START Data records

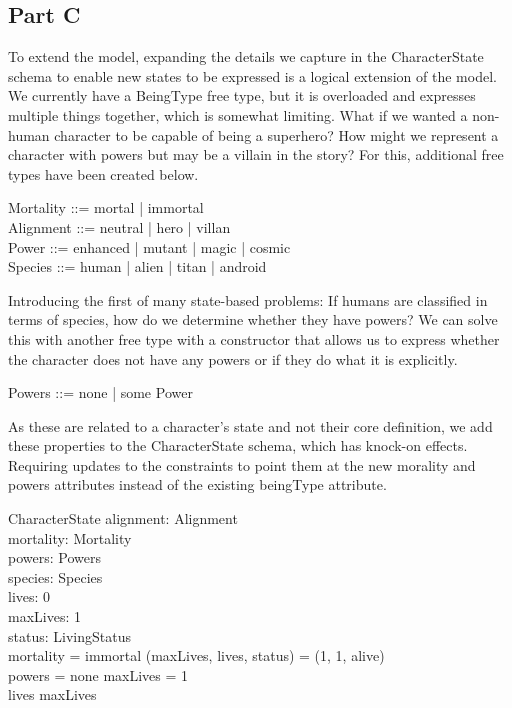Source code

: \documentclass{article}
\begin{document}
\subsection*{Part C}

To extend the model, expanding the details we capture in the CharacterState schema to enable new states to be expressed is a logical extension of the model. We currently have a BeingType free type, but it is overloaded and expresses multiple things together, which is somewhat limiting. What if we wanted a non-human character to be capable of being a superhero? How might we represent a character with powers but may be a villain in the story? For this, additional free types have been created below. 

\begin{zed}
Mortality ::= mortal | immortal \\
Alignment ::= neutral | hero | villan \\
Power ::= enhanced | mutant | magic | cosmic \\
Species ::= human | alien | titan | android \\
\end{zed}

\hspace{-0.68cm} Introducing the first of many state-based problems: If humans are classified in terms of species, how do we determine whether they have powers? We can solve this with another free type with a constructor that allows us to express whether the character does not have any powers or if they do what it is explicitly. 
\begin{zed}
Powers ::= none | some \ldata Power \rdata \\
\end{zed}

\hspace{-0.68cm} As these are related to a character's state and not their core definition, we add these properties to the CharacterState schema, which has knock-on effects. Requiring updates to the constraints to point them at the new morality and powers attributes instead of the existing beingType attribute.

\begin{schema}{CharacterState}
alignment: Alignment \\
mortality: Mortality \\
powers: Powers \\
species: Species \\
lives: 0   \\ 
maxLives: 1  \\ 
status: LivingStatus \\
\where
mortality = immortal \implies (maxLives, lives, status) = (1, 1, alive) \\
powers = none \implies maxLives = 1 \\ 
lives \leq maxLives \\
\end{schema}
\end{document}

END Data records

Task brief: Your copy should match the records above word for word, but without images.

Solution to this problem:
Source code

: \documentclass{article}
\begin{document}
\subsection*{Part C}

To extend the model, expanding the details we capture in the CharacterState schema to enable new states to be expressed is a logical extension of the model. We currently have a BeingType free type, but it is overloaded and expresses multiple things together, which is somewhat limiting. What if we wanted a non-human character to be capable of being a superhero? How might we represent a character with powers but may be a villain in the story? For this, additional free types have been created below. 

\begin{zed}
Mortality ::= mortal | immortal \\
Alignment ::= neutral | hero | villan \\
Power ::= enhanced | mutant | magic | cosmic \\
Species ::= human | alien | titan | android \\
\end{zed}

\hspace{-0.68cm} Introducing the first of many state-based problems: If humans are classified in terms of species, how do we determine whether they have powers? We can solve this with another free type with a constructor that allows us to express whether the character does not have any powers or if they do what it is explicitly. 
\begin{zed}
Powers ::= none | some \ldata Power \rdata \\
\end{zed}

\hspace{-0.68cm} As these are related to a character's state and not their core definition, we add these properties to the CharacterState schema, which has knock-on effects. Requiring updates to the constraints to point them at the new morality and powers attributes instead of the existing beingType attribute.

\begin{schema}{CharacterState}
alignment: Alignment \\
mortality: Mortality \\
powers: Powers \\
species: Species \\
lives: 0   \\ 
maxLives: 1  \\ 
status: LivingStatus \\
\where
mortality = immortal \implies (maxLives, lives, status) = (1, 1, alive) \\
powers = none \implies maxLives = 1 \\ 
lives \leq maxLives \\
\end{schema}
\end{document}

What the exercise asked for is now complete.